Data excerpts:
--- START ---
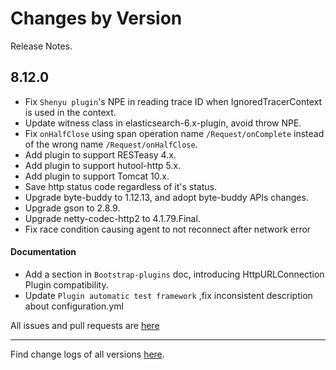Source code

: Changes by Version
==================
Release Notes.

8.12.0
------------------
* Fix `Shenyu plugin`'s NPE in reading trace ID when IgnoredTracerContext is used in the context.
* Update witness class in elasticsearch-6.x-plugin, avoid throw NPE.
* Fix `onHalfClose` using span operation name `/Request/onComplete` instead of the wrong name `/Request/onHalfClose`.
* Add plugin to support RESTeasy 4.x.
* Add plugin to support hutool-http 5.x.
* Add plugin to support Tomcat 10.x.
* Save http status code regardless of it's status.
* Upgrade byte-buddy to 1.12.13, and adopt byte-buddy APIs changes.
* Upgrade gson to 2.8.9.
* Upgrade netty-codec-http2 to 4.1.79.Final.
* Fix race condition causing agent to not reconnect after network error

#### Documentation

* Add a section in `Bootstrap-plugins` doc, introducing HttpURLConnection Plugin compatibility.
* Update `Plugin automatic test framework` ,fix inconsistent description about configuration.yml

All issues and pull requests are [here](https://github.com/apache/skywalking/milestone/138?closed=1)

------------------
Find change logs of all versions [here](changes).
--- END ---
◆ YOUR ASSIGNMENT
Exact repetition of the data is needed, with no images retained.

◆ EXERCISE SOLUTION
Source code

: Changes by Version
==================
Release Notes.

8.12.0
------------------
* Fix `Shenyu plugin`'s NPE in reading trace ID when IgnoredTracerContext is used in the context.
* Update witness class in elasticsearch-6.x-plugin, avoid throw NPE.
* Fix `onHalfClose` using span operation name `/Request/onComplete` instead of the wrong name `/Request/onHalfClose`.
* Add plugin to support RESTeasy 4.x.
* Add plugin to support hutool-http 5.x.
* Add plugin to support Tomcat 10.x.
* Save http status code regardless of it's status.
* Upgrade byte-buddy to 1.12.13, and adopt byte-buddy APIs changes.
* Upgrade gson to 2.8.9.
* Upgrade netty-codec-http2 to 4.1.79.Final.
* Fix race condition causing agent to not reconnect after network error

#### Documentation

* Add a section in `Bootstrap-plugins` doc, introducing HttpURLConnection Plugin compatibility.
* Update `Plugin automatic test framework` ,fix inconsistent description about configuration.yml

All issues and pull requests are [here](https://github.com/apache/skywalking/milestone/138?closed=1)

------------------
Find change logs of all versions [here](changes).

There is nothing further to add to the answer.